Tuesday, June 6

Digitization and empathy: an impossible couple?

Digitization and empathy are two words that we use regularly in our professional and personal lives. If we tried to temporarily erase them from our daily vocabulary, we would surely find ourselves with two semantic gaps that would limit and impoverish the ability to express what we want to say. Like any concept that has become a fashionable topic, we refer to it with such a wide range of meanings, even contradictory to each other, that it often does not help us understand each other, because we are not talking about the same thing.

In his work On the diversity of the structure of human language, the linguist Von Humboldt stated in a general way already in the 19th century that: “When hearing a word, no two people think exactly the same thing, and this difference, however small, spreads, like ripples in water, through the whole of the language. That is why all understanding is at the same time a misunderstanding; all coincidence in ideas and feelings, a simultaneous divergence”.

Empathy encompasses feelings and a radical attitude that we would like to envelop all human relationships so that they reach the rank of personal, of an irreplaceable, cordial, close and original you-to-you.
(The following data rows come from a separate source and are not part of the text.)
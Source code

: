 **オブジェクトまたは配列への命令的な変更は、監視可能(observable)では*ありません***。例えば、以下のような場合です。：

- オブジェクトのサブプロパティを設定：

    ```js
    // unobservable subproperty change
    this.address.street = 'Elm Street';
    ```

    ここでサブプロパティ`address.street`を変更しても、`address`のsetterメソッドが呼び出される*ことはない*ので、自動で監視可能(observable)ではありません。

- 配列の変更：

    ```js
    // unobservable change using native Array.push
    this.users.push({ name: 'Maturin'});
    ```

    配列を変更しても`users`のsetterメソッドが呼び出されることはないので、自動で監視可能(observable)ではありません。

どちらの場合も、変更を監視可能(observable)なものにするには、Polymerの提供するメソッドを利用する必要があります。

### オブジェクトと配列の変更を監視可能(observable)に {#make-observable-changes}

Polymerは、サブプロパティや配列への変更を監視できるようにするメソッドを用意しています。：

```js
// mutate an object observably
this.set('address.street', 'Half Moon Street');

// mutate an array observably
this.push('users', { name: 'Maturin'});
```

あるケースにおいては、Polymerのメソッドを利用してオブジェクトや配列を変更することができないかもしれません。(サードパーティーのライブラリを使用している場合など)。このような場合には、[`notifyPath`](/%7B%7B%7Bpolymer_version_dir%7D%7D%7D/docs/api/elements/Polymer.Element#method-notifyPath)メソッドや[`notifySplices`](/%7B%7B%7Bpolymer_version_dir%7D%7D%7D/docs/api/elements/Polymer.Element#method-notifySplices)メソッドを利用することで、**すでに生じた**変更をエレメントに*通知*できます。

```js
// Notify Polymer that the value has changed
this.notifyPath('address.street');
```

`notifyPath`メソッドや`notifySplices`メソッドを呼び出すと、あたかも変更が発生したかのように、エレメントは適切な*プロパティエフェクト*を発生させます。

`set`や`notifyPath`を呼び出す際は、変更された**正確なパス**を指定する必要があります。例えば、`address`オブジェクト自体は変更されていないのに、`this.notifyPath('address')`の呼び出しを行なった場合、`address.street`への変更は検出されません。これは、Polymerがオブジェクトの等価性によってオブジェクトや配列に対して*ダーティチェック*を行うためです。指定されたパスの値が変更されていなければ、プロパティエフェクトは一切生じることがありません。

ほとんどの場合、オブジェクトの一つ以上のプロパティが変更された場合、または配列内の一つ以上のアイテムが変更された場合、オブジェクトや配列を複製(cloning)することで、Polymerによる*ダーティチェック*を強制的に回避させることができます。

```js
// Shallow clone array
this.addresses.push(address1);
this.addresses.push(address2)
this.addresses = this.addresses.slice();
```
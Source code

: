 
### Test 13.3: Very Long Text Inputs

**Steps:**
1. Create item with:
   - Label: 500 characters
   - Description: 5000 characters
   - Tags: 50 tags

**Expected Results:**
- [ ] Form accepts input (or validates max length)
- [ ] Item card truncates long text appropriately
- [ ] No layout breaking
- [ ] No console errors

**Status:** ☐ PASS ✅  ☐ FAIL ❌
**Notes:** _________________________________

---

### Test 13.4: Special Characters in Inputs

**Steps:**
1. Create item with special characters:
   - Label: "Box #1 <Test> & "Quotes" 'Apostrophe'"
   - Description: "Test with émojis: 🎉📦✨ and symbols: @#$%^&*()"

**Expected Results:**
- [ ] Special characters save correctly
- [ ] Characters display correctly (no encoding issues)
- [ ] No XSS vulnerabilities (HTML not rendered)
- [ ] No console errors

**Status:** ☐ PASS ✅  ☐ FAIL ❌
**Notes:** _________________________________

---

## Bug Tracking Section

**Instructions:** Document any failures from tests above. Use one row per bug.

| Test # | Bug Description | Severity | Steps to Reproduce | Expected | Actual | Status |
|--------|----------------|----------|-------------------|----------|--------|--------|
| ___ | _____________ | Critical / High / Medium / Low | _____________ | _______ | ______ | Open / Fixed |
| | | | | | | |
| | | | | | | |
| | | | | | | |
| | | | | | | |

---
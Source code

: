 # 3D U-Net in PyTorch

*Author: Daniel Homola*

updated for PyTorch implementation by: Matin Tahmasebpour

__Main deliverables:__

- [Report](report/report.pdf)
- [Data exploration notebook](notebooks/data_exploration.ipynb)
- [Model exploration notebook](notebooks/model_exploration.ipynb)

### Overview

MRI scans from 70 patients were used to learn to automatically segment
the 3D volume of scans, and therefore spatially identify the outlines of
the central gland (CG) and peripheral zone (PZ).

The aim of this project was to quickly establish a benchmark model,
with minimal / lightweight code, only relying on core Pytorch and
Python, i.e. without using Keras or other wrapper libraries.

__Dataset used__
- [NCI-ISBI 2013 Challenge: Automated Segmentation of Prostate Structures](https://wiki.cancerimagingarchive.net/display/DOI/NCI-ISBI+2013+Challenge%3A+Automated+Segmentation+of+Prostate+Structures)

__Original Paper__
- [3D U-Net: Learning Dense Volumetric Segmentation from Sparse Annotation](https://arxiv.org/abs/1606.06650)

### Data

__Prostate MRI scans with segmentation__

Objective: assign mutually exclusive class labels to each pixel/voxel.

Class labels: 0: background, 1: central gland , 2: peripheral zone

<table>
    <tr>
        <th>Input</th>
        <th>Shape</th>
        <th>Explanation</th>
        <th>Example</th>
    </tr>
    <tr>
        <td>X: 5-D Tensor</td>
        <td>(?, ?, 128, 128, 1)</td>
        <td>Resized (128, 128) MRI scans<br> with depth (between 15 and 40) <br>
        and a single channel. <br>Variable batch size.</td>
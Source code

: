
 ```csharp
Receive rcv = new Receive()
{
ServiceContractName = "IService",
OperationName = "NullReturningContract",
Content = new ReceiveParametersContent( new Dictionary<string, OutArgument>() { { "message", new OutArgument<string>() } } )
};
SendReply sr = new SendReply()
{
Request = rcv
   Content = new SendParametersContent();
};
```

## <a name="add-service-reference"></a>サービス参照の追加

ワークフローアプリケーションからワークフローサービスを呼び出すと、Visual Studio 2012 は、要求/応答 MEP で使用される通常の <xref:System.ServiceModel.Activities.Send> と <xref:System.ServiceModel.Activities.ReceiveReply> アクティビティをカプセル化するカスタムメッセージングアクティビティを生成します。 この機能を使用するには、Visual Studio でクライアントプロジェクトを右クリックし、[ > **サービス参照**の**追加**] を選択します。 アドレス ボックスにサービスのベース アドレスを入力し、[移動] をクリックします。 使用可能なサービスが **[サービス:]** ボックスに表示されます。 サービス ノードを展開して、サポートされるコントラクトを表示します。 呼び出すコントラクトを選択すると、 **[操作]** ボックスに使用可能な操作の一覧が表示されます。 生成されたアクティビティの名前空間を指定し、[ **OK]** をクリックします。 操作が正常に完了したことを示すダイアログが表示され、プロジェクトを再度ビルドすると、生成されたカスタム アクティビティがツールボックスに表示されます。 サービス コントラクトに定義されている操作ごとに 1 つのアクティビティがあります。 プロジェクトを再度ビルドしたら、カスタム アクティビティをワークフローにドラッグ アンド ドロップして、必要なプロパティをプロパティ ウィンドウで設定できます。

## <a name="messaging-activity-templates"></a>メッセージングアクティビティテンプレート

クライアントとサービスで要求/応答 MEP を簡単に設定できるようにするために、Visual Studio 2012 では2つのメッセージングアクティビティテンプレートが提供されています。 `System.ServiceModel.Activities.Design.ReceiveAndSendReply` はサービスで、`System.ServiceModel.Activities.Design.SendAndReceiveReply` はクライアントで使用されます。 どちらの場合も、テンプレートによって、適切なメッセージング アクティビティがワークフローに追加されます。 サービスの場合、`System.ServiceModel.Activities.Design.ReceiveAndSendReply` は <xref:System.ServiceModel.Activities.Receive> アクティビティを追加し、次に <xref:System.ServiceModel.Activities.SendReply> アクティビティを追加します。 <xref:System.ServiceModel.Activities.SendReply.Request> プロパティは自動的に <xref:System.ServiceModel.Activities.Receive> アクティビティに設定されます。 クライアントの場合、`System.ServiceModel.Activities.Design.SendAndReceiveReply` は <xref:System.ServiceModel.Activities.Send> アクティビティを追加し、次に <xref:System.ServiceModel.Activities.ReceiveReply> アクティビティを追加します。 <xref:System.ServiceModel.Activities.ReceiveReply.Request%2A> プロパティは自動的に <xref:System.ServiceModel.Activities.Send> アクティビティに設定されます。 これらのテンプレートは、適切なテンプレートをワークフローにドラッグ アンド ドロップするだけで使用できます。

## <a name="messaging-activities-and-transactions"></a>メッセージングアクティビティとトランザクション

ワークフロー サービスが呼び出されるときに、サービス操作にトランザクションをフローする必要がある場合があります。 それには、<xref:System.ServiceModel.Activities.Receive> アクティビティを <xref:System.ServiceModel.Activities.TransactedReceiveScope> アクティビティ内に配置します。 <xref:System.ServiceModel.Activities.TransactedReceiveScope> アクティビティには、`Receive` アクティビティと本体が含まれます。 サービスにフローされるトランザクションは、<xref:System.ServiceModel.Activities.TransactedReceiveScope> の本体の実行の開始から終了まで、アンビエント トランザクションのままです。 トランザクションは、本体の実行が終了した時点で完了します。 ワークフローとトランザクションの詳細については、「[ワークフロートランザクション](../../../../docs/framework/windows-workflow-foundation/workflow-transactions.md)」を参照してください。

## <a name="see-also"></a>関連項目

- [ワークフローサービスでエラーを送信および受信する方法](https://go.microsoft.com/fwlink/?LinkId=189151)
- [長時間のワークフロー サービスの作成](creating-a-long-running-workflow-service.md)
We aspire for it to be present in our lives and in the lives of those who come into contact with it, because without emotions we are unable to fully understand what is happening and what happens to us: facts provide information, however, emotions offer interpretation, they make facts like numbers “sing”; Neither one nor the other will ever do it by themselves.

Empathy allows, through a genuine effort, a person to capture, understand by vital compatibility, precisely the experience of another person: “I understand what you say to me, even if I lack the words to express myself, because I feel it as you do”.

The process of empathy is as follows: the other appears before me with his physical expression; From that physical expression, translating it and introducing it to me, that is, putting myself in his place, I represent his state of mind, in this way I get an idea of ​​what is happening inside him, which is what he really is the core of empathy. Without it, it is not possible to respond with an adequate feeling to the feeling of the other; An illustrative example, which is perhaps conspicuous by its absence in our social life, is that of compassion, which is nothing more than “suffering with”.

The condition of possibility of shared feelings and emotions presupposes knowledge by empathy, whose performance reaches the point of facilitating full understanding of the point of view of the person who is speaking to us, and coming to assume it spontaneously, even identifying with it.

As the reader will have realized, being an empath is far from being within the reach of anyone if they do not firmly propose it. Something very different happens with sympathy, which facilitates life between people, but does not give rise to a rich and smooth vital relationship.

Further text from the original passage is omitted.